As the post-inauguration media coverage has made clear, these are not normal times. In 2017, politics overtook economics, serving up challenges for private and public sector leaders alike. While interpreting the new leadership doctrine on any given day is akin to trying to understand the underlying mechanics of an Ouija board, five broad themes emerged from the early actions of the new leadership. Each has the potential to reshape outsourcing’s fortunes:

  1. Offshoring Is Dead
  2. The Politics of Dancing
  3. Automation Is Redefining Outsourcing
  4. Growth of Peer Ecosystems
  5. Security, Security, Security!

Offshoring Is Dead

With the new leadership’s stump promises to return jobs to America; offshoring is looking like the gawky guy with two left feet at the dance left without a chair when the music stopped. As Lockheed-Martin and Boeing found when a tweet sliced $4 billion and $3.5 billion apiece off their share prices, the new US leadership’s twitter feed is capable of shifting the Dow Index in a heartbeat. Ford saw the writing on the wall and scrapped a $1.6 billion car plant in Mexico bringing 700 jobs home to Michigan.

Before this leadership change, only nine percent of the firms surveyed by Deloitte were looking to bring jobs onshore. Today, it would be a very brave Board who signs off on a major offshoring initiative in the current climate so expect to see the number of programs (and jobs) transitioned onshore. However, don’t expect to see Apple manufacturing iPhones in the US anytime soon.

The Politics of Dancing

With the new US administration already canvassing sweeping reassessments of major deals and policies across the policy spectrum, outsourcing is expected to come under pressure to keep up with policy changes by adopting a more agile and resilient strategy. The political challenge faced by the outsourcing community is how best to go from being the handmaiden of globalization and the growing international trade in services to the apostle of change across government regulation, taxation reform, and a changing immigration landscape?

According to Deloitte, the Finance, HR and IT functions were likely to remain the primary focus for outsourcing in 2017, positioning the industry to adapt to a widespread legislative change. Fast emerging new technologies, may further reduce the transition shock associated with a more up-tempo operating rhythm as the new US cabinet members look to deliver quick wins to electorate harboring huge post-election expectations.
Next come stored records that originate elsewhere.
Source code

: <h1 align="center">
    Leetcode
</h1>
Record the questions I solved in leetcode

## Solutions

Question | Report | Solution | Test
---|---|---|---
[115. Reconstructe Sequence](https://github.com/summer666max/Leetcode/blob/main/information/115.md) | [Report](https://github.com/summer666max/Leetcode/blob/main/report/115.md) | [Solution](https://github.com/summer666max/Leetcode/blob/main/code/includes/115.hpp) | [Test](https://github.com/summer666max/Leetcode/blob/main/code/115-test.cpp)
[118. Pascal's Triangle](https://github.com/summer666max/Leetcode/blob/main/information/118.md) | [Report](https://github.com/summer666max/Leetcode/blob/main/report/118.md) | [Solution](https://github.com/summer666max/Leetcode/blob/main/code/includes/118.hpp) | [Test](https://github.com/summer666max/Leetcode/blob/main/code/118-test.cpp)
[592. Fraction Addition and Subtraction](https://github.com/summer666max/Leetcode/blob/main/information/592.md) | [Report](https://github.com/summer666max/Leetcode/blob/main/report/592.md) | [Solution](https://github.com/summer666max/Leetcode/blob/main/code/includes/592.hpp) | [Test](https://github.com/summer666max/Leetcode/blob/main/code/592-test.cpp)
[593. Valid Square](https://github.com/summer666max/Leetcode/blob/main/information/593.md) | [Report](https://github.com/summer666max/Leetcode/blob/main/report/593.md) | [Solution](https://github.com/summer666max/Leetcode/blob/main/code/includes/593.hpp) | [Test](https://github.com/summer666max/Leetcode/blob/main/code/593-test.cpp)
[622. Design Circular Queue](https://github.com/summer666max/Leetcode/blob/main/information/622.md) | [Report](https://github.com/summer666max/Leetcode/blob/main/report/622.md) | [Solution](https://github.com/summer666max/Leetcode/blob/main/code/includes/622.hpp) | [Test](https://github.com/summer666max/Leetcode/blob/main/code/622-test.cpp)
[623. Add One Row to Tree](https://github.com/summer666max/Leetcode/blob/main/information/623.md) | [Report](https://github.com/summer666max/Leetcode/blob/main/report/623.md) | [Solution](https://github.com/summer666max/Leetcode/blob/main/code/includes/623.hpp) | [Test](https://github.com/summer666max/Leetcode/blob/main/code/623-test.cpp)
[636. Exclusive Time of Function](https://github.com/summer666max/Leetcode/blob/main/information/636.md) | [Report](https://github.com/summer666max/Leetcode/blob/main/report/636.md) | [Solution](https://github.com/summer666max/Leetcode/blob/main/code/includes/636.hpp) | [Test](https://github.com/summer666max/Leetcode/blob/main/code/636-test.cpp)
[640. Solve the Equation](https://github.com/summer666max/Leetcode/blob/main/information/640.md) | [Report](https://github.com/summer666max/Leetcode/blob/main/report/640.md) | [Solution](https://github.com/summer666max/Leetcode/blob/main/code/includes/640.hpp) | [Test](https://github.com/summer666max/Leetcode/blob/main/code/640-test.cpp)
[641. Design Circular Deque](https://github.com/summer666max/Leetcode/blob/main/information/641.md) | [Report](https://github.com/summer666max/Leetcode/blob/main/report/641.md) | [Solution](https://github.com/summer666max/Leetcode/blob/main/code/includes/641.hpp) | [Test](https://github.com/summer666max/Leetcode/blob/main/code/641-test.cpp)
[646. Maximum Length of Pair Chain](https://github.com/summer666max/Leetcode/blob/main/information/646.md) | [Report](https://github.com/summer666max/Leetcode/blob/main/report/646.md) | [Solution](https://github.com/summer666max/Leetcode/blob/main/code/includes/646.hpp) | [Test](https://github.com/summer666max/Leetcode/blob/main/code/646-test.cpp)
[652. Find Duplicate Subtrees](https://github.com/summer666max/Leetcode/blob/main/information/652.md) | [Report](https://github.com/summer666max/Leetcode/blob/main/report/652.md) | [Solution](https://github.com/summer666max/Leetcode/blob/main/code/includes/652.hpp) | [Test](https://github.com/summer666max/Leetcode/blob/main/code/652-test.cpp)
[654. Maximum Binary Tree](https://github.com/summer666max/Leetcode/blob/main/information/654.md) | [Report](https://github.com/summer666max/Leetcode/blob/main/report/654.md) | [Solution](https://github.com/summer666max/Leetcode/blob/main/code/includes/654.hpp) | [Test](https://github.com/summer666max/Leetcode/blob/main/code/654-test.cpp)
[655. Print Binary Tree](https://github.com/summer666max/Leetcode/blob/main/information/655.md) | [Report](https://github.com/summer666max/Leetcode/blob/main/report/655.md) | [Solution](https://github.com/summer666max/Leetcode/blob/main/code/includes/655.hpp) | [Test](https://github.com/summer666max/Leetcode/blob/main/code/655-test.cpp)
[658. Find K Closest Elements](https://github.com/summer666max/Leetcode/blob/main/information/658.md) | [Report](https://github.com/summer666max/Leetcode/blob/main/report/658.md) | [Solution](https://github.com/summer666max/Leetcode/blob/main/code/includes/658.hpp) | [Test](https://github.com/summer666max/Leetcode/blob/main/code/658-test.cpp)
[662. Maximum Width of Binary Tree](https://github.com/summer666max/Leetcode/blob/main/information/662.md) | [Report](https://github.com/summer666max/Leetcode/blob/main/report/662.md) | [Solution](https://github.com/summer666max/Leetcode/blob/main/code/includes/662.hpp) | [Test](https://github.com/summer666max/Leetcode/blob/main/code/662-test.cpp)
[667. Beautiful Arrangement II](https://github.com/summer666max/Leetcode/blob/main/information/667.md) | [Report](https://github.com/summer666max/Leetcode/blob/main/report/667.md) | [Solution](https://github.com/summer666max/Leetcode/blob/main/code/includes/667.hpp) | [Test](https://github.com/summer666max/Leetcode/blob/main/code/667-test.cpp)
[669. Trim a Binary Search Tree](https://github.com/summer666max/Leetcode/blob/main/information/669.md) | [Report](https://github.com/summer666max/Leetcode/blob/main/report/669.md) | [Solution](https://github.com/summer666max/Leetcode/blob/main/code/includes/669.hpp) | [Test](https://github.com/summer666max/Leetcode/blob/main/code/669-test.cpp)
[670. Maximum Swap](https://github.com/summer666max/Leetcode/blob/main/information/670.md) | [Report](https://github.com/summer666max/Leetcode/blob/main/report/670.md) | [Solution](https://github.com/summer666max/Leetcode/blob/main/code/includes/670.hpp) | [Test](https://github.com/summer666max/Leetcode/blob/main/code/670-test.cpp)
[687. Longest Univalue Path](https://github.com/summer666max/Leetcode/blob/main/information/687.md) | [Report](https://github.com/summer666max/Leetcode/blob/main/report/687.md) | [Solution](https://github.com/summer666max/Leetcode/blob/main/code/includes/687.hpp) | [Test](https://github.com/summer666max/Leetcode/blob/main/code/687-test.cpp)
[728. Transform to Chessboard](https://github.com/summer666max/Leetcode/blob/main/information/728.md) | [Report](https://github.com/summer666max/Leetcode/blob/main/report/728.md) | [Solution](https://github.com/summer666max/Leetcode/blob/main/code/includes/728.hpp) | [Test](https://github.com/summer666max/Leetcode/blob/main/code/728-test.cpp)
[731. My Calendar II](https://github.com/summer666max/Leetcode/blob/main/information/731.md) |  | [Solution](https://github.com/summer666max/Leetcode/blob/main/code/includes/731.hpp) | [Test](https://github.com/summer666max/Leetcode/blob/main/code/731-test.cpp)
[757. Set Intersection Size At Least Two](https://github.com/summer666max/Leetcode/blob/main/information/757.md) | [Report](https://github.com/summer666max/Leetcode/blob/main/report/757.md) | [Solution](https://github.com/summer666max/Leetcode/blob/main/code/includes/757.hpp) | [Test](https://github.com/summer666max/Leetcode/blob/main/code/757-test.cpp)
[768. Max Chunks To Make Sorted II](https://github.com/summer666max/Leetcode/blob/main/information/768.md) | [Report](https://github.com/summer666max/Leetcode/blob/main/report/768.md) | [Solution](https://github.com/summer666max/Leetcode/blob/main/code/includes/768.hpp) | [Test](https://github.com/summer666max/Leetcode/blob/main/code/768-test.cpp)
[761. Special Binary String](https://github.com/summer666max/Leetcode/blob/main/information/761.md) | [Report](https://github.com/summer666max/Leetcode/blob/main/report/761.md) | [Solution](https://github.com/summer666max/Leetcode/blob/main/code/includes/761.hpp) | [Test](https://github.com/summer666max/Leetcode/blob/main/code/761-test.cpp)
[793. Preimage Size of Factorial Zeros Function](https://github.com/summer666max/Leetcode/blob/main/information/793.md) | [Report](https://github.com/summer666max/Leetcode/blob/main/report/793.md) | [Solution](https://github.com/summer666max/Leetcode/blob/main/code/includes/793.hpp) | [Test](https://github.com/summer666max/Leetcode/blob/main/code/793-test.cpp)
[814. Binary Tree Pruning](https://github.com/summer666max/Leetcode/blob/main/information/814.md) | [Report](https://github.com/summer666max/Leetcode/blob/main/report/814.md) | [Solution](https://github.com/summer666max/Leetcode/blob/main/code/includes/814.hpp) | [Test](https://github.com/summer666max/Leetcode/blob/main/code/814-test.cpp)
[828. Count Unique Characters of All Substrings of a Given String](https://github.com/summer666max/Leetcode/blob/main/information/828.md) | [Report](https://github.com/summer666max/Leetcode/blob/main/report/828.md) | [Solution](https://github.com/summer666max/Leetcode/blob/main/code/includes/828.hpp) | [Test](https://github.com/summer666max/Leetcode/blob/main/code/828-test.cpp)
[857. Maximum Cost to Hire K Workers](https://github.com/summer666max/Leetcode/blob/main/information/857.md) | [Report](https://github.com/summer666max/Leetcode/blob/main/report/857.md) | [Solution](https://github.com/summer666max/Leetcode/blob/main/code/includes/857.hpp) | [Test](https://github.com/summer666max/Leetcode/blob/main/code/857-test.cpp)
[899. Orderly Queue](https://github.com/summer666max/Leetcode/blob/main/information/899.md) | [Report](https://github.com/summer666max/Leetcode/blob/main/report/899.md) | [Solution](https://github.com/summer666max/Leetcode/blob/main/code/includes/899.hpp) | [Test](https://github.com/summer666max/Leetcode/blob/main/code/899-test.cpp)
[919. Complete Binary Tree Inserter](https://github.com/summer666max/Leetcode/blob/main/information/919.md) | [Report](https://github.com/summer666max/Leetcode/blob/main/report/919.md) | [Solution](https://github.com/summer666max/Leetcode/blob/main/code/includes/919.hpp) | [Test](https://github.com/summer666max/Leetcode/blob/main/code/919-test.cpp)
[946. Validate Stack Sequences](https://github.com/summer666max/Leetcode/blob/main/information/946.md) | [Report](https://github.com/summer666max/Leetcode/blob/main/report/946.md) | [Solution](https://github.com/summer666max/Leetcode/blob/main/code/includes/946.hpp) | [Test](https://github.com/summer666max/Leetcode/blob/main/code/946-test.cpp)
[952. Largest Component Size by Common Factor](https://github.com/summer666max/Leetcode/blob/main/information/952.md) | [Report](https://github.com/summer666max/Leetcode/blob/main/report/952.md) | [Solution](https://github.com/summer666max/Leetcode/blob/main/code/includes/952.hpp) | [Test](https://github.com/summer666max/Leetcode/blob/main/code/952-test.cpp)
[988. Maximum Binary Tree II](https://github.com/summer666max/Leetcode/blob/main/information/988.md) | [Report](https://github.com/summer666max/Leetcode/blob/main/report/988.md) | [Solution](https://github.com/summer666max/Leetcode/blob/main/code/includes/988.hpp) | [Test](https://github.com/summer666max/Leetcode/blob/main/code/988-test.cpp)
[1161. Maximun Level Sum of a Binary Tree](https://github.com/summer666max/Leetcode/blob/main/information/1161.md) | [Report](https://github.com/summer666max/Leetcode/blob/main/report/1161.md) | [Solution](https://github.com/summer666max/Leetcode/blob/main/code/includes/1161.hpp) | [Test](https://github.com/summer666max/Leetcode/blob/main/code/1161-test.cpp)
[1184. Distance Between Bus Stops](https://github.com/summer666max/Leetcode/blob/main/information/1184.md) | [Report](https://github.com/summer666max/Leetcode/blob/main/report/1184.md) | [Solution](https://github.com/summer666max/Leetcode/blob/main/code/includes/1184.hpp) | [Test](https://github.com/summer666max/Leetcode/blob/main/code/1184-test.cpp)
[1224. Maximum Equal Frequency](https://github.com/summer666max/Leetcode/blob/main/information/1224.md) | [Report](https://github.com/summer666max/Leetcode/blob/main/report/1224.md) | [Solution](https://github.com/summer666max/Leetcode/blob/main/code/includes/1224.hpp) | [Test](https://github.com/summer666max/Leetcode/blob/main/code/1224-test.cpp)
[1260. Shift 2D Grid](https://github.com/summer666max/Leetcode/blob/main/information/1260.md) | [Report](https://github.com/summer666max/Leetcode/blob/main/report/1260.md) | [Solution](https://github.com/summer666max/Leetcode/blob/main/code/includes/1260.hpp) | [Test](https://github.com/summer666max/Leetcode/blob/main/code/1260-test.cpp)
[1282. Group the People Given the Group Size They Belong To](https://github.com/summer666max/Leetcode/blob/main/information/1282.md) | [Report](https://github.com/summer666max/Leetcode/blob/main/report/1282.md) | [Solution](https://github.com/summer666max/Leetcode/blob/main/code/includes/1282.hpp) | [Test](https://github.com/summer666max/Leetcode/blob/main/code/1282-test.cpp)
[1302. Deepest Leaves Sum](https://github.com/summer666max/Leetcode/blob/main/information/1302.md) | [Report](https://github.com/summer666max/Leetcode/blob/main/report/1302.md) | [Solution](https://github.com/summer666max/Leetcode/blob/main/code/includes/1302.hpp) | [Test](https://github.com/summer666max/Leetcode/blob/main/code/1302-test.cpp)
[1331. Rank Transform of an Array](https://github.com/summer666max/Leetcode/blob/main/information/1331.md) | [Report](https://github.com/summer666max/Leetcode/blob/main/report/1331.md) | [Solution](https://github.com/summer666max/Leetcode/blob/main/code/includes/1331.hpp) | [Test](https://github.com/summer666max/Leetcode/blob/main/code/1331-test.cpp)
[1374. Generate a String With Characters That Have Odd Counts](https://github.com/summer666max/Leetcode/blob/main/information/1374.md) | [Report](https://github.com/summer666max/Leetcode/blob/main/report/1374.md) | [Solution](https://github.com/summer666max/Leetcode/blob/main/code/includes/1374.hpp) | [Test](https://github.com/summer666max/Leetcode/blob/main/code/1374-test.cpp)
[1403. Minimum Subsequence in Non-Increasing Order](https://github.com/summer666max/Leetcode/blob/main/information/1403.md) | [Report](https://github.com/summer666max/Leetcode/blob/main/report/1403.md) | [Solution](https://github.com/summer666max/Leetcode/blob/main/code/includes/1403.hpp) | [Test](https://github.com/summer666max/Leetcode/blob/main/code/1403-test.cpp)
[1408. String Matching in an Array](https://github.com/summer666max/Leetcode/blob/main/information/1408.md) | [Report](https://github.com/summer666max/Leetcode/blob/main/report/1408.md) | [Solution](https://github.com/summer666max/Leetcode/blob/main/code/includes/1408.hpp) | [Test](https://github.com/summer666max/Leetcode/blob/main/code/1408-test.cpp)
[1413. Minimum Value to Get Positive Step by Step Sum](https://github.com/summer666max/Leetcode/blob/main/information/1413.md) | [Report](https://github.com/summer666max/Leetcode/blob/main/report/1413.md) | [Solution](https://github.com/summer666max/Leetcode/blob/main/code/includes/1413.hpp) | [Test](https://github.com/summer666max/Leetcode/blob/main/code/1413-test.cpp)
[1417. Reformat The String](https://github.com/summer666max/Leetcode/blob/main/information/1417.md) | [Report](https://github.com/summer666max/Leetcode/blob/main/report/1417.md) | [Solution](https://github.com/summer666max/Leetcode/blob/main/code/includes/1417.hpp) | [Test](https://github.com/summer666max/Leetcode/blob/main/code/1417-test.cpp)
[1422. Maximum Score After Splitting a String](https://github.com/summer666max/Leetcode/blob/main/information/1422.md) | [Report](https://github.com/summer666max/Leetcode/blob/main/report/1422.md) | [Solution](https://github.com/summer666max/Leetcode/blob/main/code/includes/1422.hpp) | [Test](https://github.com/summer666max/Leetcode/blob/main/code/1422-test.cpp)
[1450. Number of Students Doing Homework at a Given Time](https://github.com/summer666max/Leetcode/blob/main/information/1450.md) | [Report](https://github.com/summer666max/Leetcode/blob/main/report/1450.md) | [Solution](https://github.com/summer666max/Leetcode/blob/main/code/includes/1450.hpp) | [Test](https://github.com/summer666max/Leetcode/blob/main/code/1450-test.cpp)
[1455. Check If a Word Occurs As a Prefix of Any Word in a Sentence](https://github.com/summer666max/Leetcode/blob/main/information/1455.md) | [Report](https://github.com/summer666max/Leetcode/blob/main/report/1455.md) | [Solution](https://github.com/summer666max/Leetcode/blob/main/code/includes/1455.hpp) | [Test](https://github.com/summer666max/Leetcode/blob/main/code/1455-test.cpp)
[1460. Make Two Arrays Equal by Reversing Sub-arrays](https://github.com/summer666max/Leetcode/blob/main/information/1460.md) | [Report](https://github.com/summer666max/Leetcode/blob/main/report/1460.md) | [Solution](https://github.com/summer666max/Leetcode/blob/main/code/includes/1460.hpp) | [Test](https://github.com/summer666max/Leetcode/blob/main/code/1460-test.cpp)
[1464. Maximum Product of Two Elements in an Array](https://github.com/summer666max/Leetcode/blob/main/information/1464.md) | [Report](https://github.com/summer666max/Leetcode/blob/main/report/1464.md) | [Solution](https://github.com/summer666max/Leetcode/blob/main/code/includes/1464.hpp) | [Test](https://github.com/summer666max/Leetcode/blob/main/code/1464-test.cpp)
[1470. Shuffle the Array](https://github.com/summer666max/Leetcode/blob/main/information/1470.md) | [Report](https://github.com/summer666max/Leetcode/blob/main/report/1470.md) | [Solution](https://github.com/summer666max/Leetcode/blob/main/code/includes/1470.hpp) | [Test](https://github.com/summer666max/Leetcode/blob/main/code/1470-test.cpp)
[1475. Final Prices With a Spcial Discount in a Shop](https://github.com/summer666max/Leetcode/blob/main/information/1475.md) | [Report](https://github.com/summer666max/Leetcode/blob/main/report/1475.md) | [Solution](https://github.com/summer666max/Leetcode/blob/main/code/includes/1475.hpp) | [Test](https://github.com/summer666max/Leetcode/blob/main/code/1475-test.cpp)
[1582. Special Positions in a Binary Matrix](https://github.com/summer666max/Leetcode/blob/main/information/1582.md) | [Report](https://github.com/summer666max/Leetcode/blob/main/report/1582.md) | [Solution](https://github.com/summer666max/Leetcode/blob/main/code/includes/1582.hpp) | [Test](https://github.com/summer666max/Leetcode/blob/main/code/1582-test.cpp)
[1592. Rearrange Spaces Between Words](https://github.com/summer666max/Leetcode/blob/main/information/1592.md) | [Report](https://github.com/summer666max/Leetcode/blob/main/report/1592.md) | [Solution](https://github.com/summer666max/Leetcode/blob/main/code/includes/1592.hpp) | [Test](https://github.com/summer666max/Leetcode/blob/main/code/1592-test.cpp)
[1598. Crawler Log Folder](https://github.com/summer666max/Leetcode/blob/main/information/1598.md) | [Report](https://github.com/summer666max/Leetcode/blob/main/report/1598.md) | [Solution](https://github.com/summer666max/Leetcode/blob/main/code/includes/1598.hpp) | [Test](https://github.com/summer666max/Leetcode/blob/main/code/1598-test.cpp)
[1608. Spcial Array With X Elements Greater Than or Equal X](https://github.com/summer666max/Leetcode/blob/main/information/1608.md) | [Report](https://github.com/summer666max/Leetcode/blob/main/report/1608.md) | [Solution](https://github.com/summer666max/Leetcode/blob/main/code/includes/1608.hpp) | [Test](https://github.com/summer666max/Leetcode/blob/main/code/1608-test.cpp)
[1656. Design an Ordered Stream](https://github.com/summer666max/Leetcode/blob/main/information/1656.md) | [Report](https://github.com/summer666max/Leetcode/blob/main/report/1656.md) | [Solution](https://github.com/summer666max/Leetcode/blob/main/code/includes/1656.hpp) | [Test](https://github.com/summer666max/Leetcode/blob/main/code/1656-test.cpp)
Automation Is Redefining Outsourcing

This trend was already on many companies radar, as they exhaust the opportunities to strip costs out of business by shifting jobs to lower-cost operating environments. Expect to see a sharp spike in automation and machine learning, partly in response to the anticipated decline in offshoring but mostly in response to the new leadership’s commitment to overhauling infrastructure and military investment. In the same Deloitte study, 70 percent of the respondents were exploring automation as a means of driving innovation in outsourcing although only 13 percent had implemented automation projects.

Given the potential bow wave of projects anticipated by analysts in the Defense, Energy, and Transport sectors, robotic process automation and deep insights derived from Big Data offers the seemingly mutually-exclusive possibility of ratcheting up capacity in the system. Also, delivering volume output growth, while simultaneously managing costs to avoid the gimlet eye of a President and Congress ready and willing to name and shame companies it views as not being in step with its program.

Growth of Peer Ecosystems

Collaborative networks coupling disbursed specialist providers will emerge to bridge anticipated capability gaps in high wattage sectors of a new-US economy. Absorbing lessons learned from disruptive technologies, which made sustained use of collaborative networking in building market beachheads, peer ecosystems offer a viable means of rapidly scaling up production capacity (good) and suppressing price increases (bad) while grappling with a shortage of specialist skills in the convenient geographical locations. The downside is peer ecosystems are complex to establish and manage as they rely on self-adaptive models to function.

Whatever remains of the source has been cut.